Pourquoi un tel mal-être ? Pour de nombreux répondants, c’est la crainte d’une nouvelle dissolution qui est le plus souvent mise en avant. Beaucoup ont vécu celle du 9 juin 2024 et en conservent un réel traumatisme. « On est devant sa télévision, on suit les résultats des élections européennes, on écoute le chef de l’État et on apprend qu’on est viré du jour au lendemain, sans aucune indemnité, en perdant toute notre ancienneté. C’est difficile à vivre. Une sorte de supplice chinois », détaille un collaborateur souhaitant rester anonyme.
Après avoir écarté tout renvoi rapide des députés en campagne ces derniers mois, Emmanuel Macron semble avoir changé d’avis après l’éviction de François Bayrou début septembre. En cas de censure de Sébastien Lecornu, le président de la République a prévenu les cheffes et chefs de parti qu’il n’hésitera pas à appuyer sur le bouton rouge, une fois encore. Si cette menace a failli être mise à exécution début octobre, elle pourrait très vite refaire son apparition en cas de blocage budgétaire.
« Les parlementaires sont stressés et nous le font ressentir, ajoute Marina (prénom d’emprunt) en poste au Palais Bourbon depuis deux ans. Plusieurs nous mettent la pression. J’ai moi-même été dénigrée dans mon travail, insultée, par le passé. […] En quelques heures, dès que le projet de loi de finances a été inscrit à l’ordre du jour de la séance, il nous a fallu rédiger des tonnes d’amendements. En plus, face à ce possible retour rapide aux urnes, nous devons préparer le bilan de l’action du député, commencer à organiser des réunions électorales, contacter des imprimeurs pour des tracts et affiches… Une drôle d’ambiance. »
2 500 € par mois
En cette période de forte incertitude où un mandat ne se décline plus en années mais en mois, la charge de travail des collaborateurs s’alourdit. Ils ne comptent plus leurs heures passées dans l’enceinte de l’Assemblée ou à la permanence en circonscription. « En ce moment, je quitte souvent mon bureau après minuit, poursuit Marina.
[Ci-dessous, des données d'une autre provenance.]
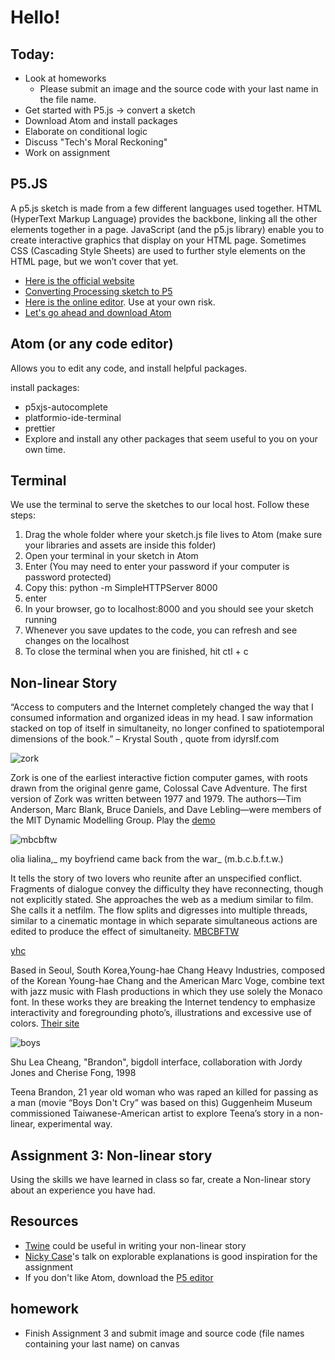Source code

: # Hello!
## Today:
- Look at homeworks
  - Please submit an image and the source code with your last name in the file name.
- Get started with P5.js -> convert a sketch
- Download Atom and install packages
- Elaborate on conditional logic
- Discuss "Tech's Moral Reckoning"
- Work on assignment

## P5.JS

A p5.js sketch is made from a few different languages used together. HTML (HyperText Markup Language) provides the backbone, linking all the other elements together in a page. JavaScript (and the p5.js library) enable you to create interactive graphics that display on your HTML page. Sometimes CSS (Cascading Style Sheets) are used to further style elements on the HTML page, but we won’t cover that yet.
- [Here is the official website](https://p5js.org/)
- [Converting Processing sketch to P5](https://github.com/processing/p5.js/wiki/Processing-transition)
- [Here is the online editor](http://alpha.editor.p5js.org/). Use at your own risk.
- [Let's go ahead and download Atom](https://atom.io/)

## Atom (or any code editor)
Allows you to edit any code, and install helpful packages.

install packages:
- p5xjs-autocomplete
- platformio-ide-terminal
- prettier
- Explore and install any other packages that seem useful to you on your own time.

## Terminal
We use the terminal to serve the sketches to our local host. Follow these steps:
1. Drag the whole folder where your sketch.js file lives to Atom (make sure your libraries and assets are inside this folder)
2. Open your terminal in your sketch in Atom
3. Enter (You may need to enter your password if your computer is password protected)
4. Copy this: python -m SimpleHTTPServer 8000
5. enter
6. In your browser, go to localhost:8000 and you should see your sketch running
7. Whenever you save updates to the code, you can refresh and see changes on the localhost
8. To close the terminal when you are finished, hit ctl + c

## Non-linear Story

“Access to computers and the Internet completely changed the way that I consumed information and organized ideas in my head. I saw information stacked on top of itself in simultaneity, no longer confined to spatiotemporal dimensions of the book.”  – Krystal South , quote from idyrslf.com

![zork](http://amandaagricola.com/2017/IA2/wp-content/uploads/2017/04/Screen-Shot-2017-04-05-at-4.24.44-PM.png)

Zork is one of the earliest interactive fiction computer games, with roots drawn from the original genre game, Colossal Cave Adventure. The first version of Zork was written between 1977 and 1979. The authors—Tim Anderson, Marc Blank, Bruce Daniels, and Dave Lebling—were members of the MIT Dynamic Modelling Group.
Play the [demo](http://www.web-adventures.org/cgi-bin/webfrotz?s=ZorkDungeon&n=1709)

![mbcbftw](http://amandaagricola.com/2017/IA2/wp-content/uploads/2017/04/Screen-Shot-2017-04-05-at-7.16.30-PM.png)

olia lialina,_ my boyfriend came back from the war_ (m.b.c.b.f.t.w.)

It tells the story of two lovers who reunite after an unspecified conflict. Fragments of dialogue convey the difficulty they have reconnecting, though not explicitly stated. She approaches the web as a medium similar to film. She calls it a netfilm. The flow splits and digresses into multiple threads, similar to a cinematic montage in which separate simultaneous actions are edited to produce the effect of simultaneity.
[MBCBFTW](http://www.teleportacia.org/war/wara.htm)

[yhc](http://amandaagricola.com/2017/IA2/wp-content/uploads/2017/04/young-hae_chang_heavy_industries__warning_reading_this_may_or_may_not_change_your_life.jpeg)

Based in Seoul, South Korea,Young-hae Chang Heavy Industries, composed of the Korean Young-hae Chang and the American Marc Voge, combine text with jazz music with Flash productions in which they use solely the Monaco font. In these works they are breaking the Internet tendency to emphasize interactivity and foregrounding photo’s, illustrations and excessive use of colors.
[Their site](http://www.yhchang.com/)

![boys](http://amandaagricola.com/2017/IA2/wp-content/uploads/2017/04/Big-doll.jpg)

Shu Lea Cheang, "Brandon", bigdoll interface,
 collaboration with Jordy Jones and Cherise Fong, 1998

 Teena Brandon, 21 year old woman who was raped an killed for passing as a man  (movie “Boys Don't Cry” was based on this)
Guggenheim Museum commissioned Taiwanese-American artist to explore Teena’s story in a non-linear, experimental way.

 ## Assignment 3: Non-linear story
 Using the skills we have learned in class so far, create a Non-linear story about an experience you have had.

 ## Resources
 - [Twine](https://twinery.org/) could be useful in writing your non-linear story
 - [Nicky Case](https://www.youtube.com/watch?v=Zl9m0AQInBk)'s talk on explorable explanations is good inspiration for the assignment
 - If you don't like Atom, download the [P5 editor](https://github.com/processing/p5.js-editor/releases)

## homework
- Finish Assignment 3 and submit image and source code (file names containing your last name) on canvas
Pour tenir, il est évident que l’alcool coule très souvent à flots à l’extérieur du Palais Bourbon, contre le stress… »
Titulaire d’un bac + 5, la jeune femme perçoit 2 500 € net par mois. « Difficile de vivre à Paris avec ce salaire », reconnaît-elle. Elle se dit, toutefois, chanceuse. « Certains de mes collègues touchent 600 à 700 € de moins que moi ». Marina se donne encore quelques mois à l’Assemblée avant de tourner la page. « C’est un poste très intéressant, mais il rend impossible tout projet à court ou moyen terme. Avec ces menaces régulières de dissolution, les banques sont frileuses à nous accorder un prêt. »
En cas de nouvelle élection législative, la jeune femme sait qu’elle devra se tourner vers un autre parlementaire. « Ma députée ne devrait pas retrouver son siège face au Rassemblement national ». Une plongée dans l’inconnu qui rajoute pas mal de stress. « Repartir à zéro avec quelqu’un n’est jamais simple, souligne une autre collaboratrice. Si la plupart des parlementaires sont corrects, certains abusent, nous demandant d’aller faire leurs courses à leur place, de promener leur chien, de laver leur linge sale, de prendre leur rendez-vous médical… ». L’avantage est que leur réputation les précède dans les couloirs du Palais Bourbon.